In-Situ Tweedie Discrete Diffusion Models
Xiao Li, Jiaqi Zhang, Shuxiang Zhang, Tianshui Chen, Liang Lin, Guangrun Wang
TL;DR
This work introduces in-situ Tweedie Discrete Diffusion (TDD), a principled framework for diffusion in discrete one-hot spaces that preserves Tweedie’s diffusion guarantees while operating directly on categorical data. TDD corrupts one-hot vectors with Gaussian noise and performs iterative denoising through a timestep-conditioned cross-entropy loss, using $\arg\max$ discretization at inference and re-noising to progressively refine predictions. The approach supports both single-token tasks (e.g., image classification) and multi-token generation (e.g., image-conditioned text generation) with conditioning from feature extractors and a classifier-free guidance mechanism. Extensive ablations demonstrate the necessity of the cross-entropy alignment, timestep-conditioned coefficients, CFG, and the discrete sampling strategy, and experiments on ImageNet and COCO show strong performance with relatively few sampling steps.

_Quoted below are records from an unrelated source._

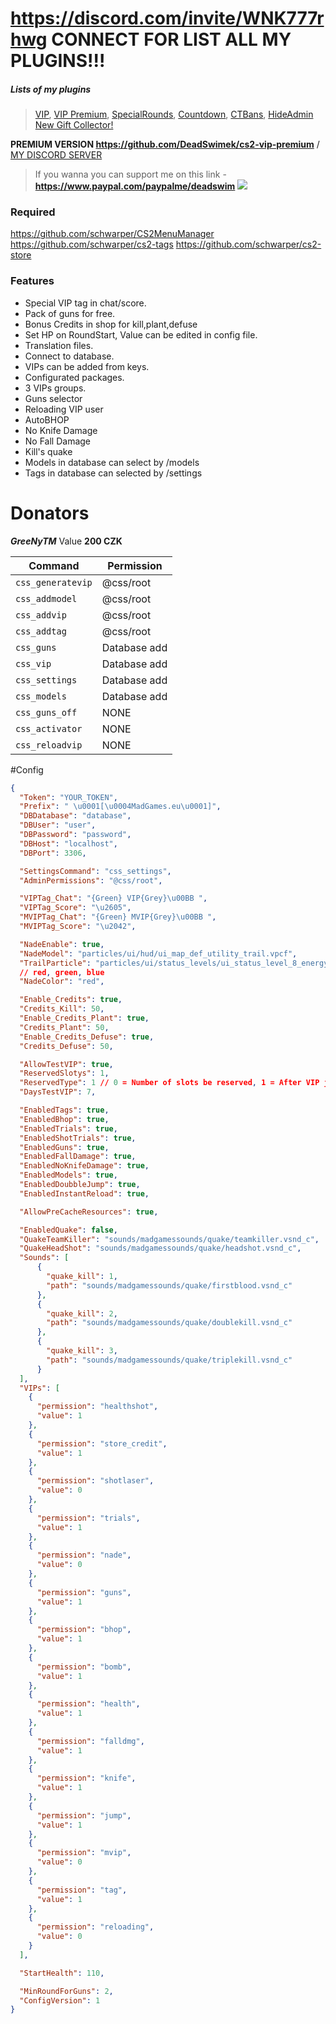 # https://discord.com/invite/WNK777rhwg CONNECT FOR LIST ALL MY PLUGINS!!!


##### Lists of my plugins
> [VIP](https://github.com/DeadSwimek/cs2-vip), [VIP Premium](https://github.com/DeadSwimek/cs2-vip-premium), [SpecialRounds](https://github.com/DeadSwimek/cs2-specialrounds), [Countdown](https://github.com/DeadSwimek/cs2-countdown), [CTBans](https://github.com/DeadSwimek/cs2-ctban), [HideAdmin](https://github.com/DeadSwimek/cs2-hideadmin)
> [New Gift Collector!](https://github.com/DeadSwimek/cs2-gifts)


                


**PREMIUM VERSION https://github.com/DeadSwimek/cs2-vip-premium** / [MY DISCORD SERVER](https://discord.gg/WNK777rhwg)
> If you wanna you can support me on this link - **https://www.paypal.com/paypalme/deadswim**
![](https://camo.githubusercontent.com/6f4dcc3ce2ec908ab308be1f42581be46c9bb46cc9958637cc6044f640ed835f/68747470733a2f2f63646e2e646973636f72646170702e636f6d2f6174746163686d656e74732f313137363533373237323732343735383634382f313137363533373237323938303630373133382f7669702e706e67)

### Required
https://github.com/schwarper/CS2MenuManager
https://github.com/schwarper/cs2-tags
https://github.com/schwarper/cs2-store

### Features
- Special VIP tag in chat/score. 
- Pack of guns for free.
- Bonus Credits in shop for kill,plant,defuse
- Set HP on RoundStart, Value can be edited in config file.
- Translation files.
- Connect to database.
- VIPs can be added from keys.
- Configurated packages.
- 3 VIPs groups.
- Guns selector
- Reloading VIP user
- AutoBHOP
- No Knife Damage
- No Fall Damage
- Kill's quake
- Models in database can select by /models
- Tags in database can selected by /settings


# Donators
***GreeNyTM*** Value **200 CZK**

| Command      | Permission   |
| ------------ | ------------ |
| `css_generatevip`    | @css/root     |
| `css_addmodel`    | @css/root     |
| `css_addvip`    | @css/root     |
| `css_addtag`   | @css/root      | 
| `css_guns`    | Database add     |
| `css_vip`    | Database add     |
| `css_settings`    | Database add     |
| `css_models`    | Database add     |
| `css_guns_off`  | NONE   |
| `css_activator`  | NONE   |
| `css_reloadvip` | NONE  |

#Config

```JSON
{
  "Token": "YOUR_TOKEN",
  "Prefix": " \u0001[\u0004MadGames.eu\u0001]",
  "DBDatabase": "database",
  "DBUser": "user",
  "DBPassword": "password",
  "DBHost": "localhost",
  "DBPort": 3306,

  "SettingsCommand": "css_settings",
  "AdminPermissions": "@css/root",

  "VIPTag_Chat": "{Green} VIP{Grey}\u00BB ",
  "VIPTag_Score": "\u2605",
  "MVIPTag_Chat": "{Green} MVIP{Grey}\u00BB ",
  "MVIPTag_Score": "\u2042",

  "NadeEnable": true,
  "NadeModel": "particles/ui/hud/ui_map_def_utility_trail.vpcf",
  "TrailParticle": "particles/ui/status_levels/ui_status_level_8_energycirc.vpcf",
  // red, green, blue
  "NadeColor": "red",

  "Enable_Credits": true,
  "Credits_Kill": 50,
  "Enable_Credits_Plant": true,
  "Credits_Plant": 50,
  "Enable_Credits_Defuse": true,
  "Credits_Defuse": 50,

  "AllowTestVIP": true,
  "ReservedSlotys": 1,
  "ReservedType": 1 // 0 = Number of slots be reserved, 1 = After VIP joined, NonVIP is kicked
  "DaysTestVIP": 7,

  "EnabledTags": true,
  "EnabledBhop": true,
  "EnabledTrials": true,
  "EnabledShotTrials": true,
  "EnabledGuns": true,
  "EnabledFallDamage": true,
  "EnabledNoKnifeDamage": true,
  "EnabledModels": true,
  "EnabledDoubbleJump": true,
  "EnabledInstantReload": true,

  "AllowPreCacheResources": true,

  "EnabledQuake": false,
  "QuakeTeamKiller": "sounds/madgamessounds/quake/teamkiller.vsnd_c",
  "QuakeHeadShot": "sounds/madgamessounds/quake/headshot.vsnd_c",
  "Sounds": [
      {
        "quake_kill": 1,
        "path": "sounds/madgamessounds/quake/firstblood.vsnd_c"
      },
      {
        "quake_kill": 2,
        "path": "sounds/madgamessounds/quake/doublekill.vsnd_c"
      },
      {
        "quake_kill": 3,
        "path": "sounds/madgamessounds/quake/triplekill.vsnd_c"
      }
  ],
  "VIPs": [
    {
      "permission": "healthshot",
      "value": 1
    },
    {
      "permission": "store_credit",
      "value": 1
    },
    {
      "permission": "shotlaser",
      "value": 0
    },
    {
      "permission": "trials",
      "value": 1
    },
    {
      "permission": "nade",
      "value": 0
    },
    {
      "permission": "guns",
      "value": 1
    },
    {
      "permission": "bhop",
      "value": 1
    },
    {
      "permission": "bomb",
      "value": 1
    },
    {
      "permission": "health",
      "value": 1
    },
    {
      "permission": "falldmg",
      "value": 1
    },
    {
      "permission": "knife",
      "value": 1
    },
    {
      "permission": "jump",
      "value": 1
    },
    {
      "permission": "mvip",
      "value": 0
    },
    {
      "permission": "tag",
      "value": 1
    },
    {
      "permission": "reloading",
      "value": 0
    }
  ],

  "StartHealth": 110,

  "MinRoundForGuns": 2,
  "ConfigVersion": 1
}
```

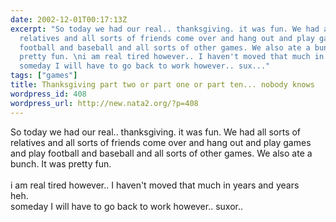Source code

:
 ```yaml
---
date: 2002-12-01T00:17:13Z
excerpt: "So today we had our real.. thanksgiving. it was fun. We had all sorts of
  relatives and all sorts of friends come over and hang out and play games and play
  football and baseball and all sorts of other games. We also ate a bunch. It was
  pretty fun. \ni am real tired however.. I haven't moved that much in years and years\nheh.
  someday I will have to go back to work however.. sux..."
tags: ["games"]
title: Thanksgiving part two or part one or part ten... nobody knows
wordpress_id: 408
wordpress_url: http://new.nata2.org/?p=408
---
```


So today we had our real.. thanksgiving. it was fun. We had all sorts of relatives and all sorts of friends come over and hang out and play games and play football and baseball and all sorts of other games. We also ate a bunch. It was pretty fun. <br/>
<br/>i am real tired however.. I haven't moved that much in years and years
<br/>heh. <br/>someday I will have to go back to work however.. suxor.. 
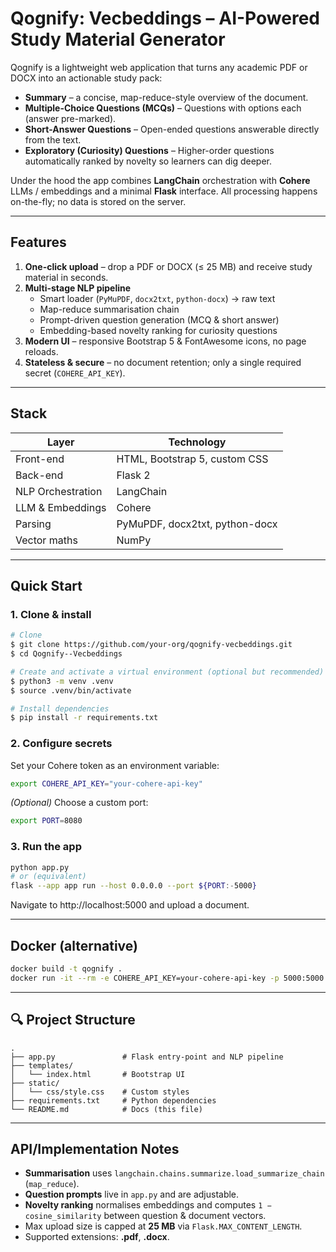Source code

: # Qognify: Vecbeddings – AI-Powered Study Material Generator

Qognify is a lightweight web application that turns any academic PDF or DOCX into an actionable study pack:

* **Summary** – a concise, map-reduce-style overview of the document.
* **Multiple-Choice Questions (MCQs)** – Questions with options each (answer pre-marked).
* **Short-Answer Questions** – Open-ended questions answerable directly from the text.
* **Exploratory (Curiosity) Questions** – Higher-order questions automatically ranked by novelty so learners can dig deeper.

Under the hood the app combines **LangChain** orchestration with **Cohere** LLMs / embeddings and a minimal **Flask** interface. All processing happens on-the-fly; no data is stored on the server.

---

## Features

1. **One-click upload** – drop a PDF or DOCX (≤ 25 MB) and receive study material in seconds.
2. **Multi-stage NLP pipeline**
   * Smart loader (`PyMuPDF`, `docx2txt`, `python-docx`) → raw text
   * Map-reduce summarisation chain
   * Prompt-driven question generation (MCQ & short answer)
   * Embedding-based novelty ranking for curiosity questions
3. **Modern UI** – responsive Bootstrap 5 & FontAwesome icons, no page reloads.
4. **Stateless & secure** – no document retention; only a single required secret (`COHERE_API_KEY`).

---

## Stack

| Layer            | Technology                              |
|------------------|------------------------------------------|
| Front-end        | HTML, Bootstrap 5, custom CSS            |
| Back-end         | Flask 2                                  |
| NLP Orchestration| LangChain                                |
| LLM & Embeddings | Cohere                                   |
| Parsing          | PyMuPDF, docx2txt, python-docx           |
| Vector maths     | NumPy                                    |

---

## Quick Start

### 1. Clone & install

```bash
# Clone
$ git clone https://github.com/your-org/qognify-vecbeddings.git
$ cd Qognify--Vecbeddings

# Create and activate a virtual environment (optional but recommended)
$ python3 -m venv .venv
$ source .venv/bin/activate

# Install dependencies
$ pip install -r requirements.txt
```

### 2. Configure secrets

Set your Cohere token as an environment variable:

```bash
export COHERE_API_KEY="your-cohere-api-key"
```

*(Optional)* Choose a custom port:

```bash
export PORT=8080
```

### 3. Run the app

```bash
python app.py
# or (equivalent)
flask --app app run --host 0.0.0.0 --port ${PORT:-5000}
```

Navigate to http://localhost:5000 and upload a document.

---

## Docker (alternative)

```bash
docker build -t qognify .
docker run -it --rm -e COHERE_API_KEY=your-cohere-api-key -p 5000:5000 qognify
```

---

## 🔍 Project Structure

```
.
├── app.py               # Flask entry-point and NLP pipeline
├── templates/
│   └── index.html       # Bootstrap UI
├── static/
│   └── css/style.css    # Custom styles
├── requirements.txt     # Python dependencies
└── README.md            # Docs (this file)
```

---

## API/Implementation Notes

* **Summarisation** uses `langchain.chains.summarize.load_summarize_chain` (`map_reduce`).
* **Question prompts** live in `app.py` and are adjustable.
* **Novelty ranking** normalises embeddings and computes `1 − cosine_similarity` between question & document vectors.
* Max upload size is capped at **25 MB** via `Flask.MAX_CONTENT_LENGTH`.
* Supported extensions: **.pdf**, **.docx**.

Overall, TDD provides a robust, efficient, and principled discrete-diffusion paradigm suitable for symbolic domains and downstream vision-language applications.
Abstract
While diffusion models excel at generating continuous data such as images, adapting them to discrete tasks has relied on indirect approaches that either operate in continuous embedding spaces or use token masking mechanisms, both of which deviate from modeling the true discrete data distribution that can be theoretically guaranteed by Tweedie's formula. We propose in-situ Tweedie Discrete Diffusion (TDD), a framework that performs diffusion guaranteed by Tweedie's formula directly within the discrete one-hot space, hence "in-situ." Unlike prior methods that diffuse continuous embeddings or mask tokens, TDD directly corrupts one-hot vectors with Gaussian noise and performs iterative denoising through a timestep-conditioned cross-entropy objective rather than mean-squared-error reconstruction. At each denoising step, the model predicts class probabilities, applies argmax to obtain discrete predictions, converts them to one-hot vectors, and feeds them into the next iteration with progressively reduced noise. This process naturally unifies discriminative classification and generative modeling under a single framework. Experiments demonstrate that TDD achieves strong performance on both image classification and text generation tasks, with extensive ablation studies confirming the effectiveness of each design component. Our work establishes a principled approach to discrete diffusion that preserves the core characteristics of diffusion models while operating natively in discrete space.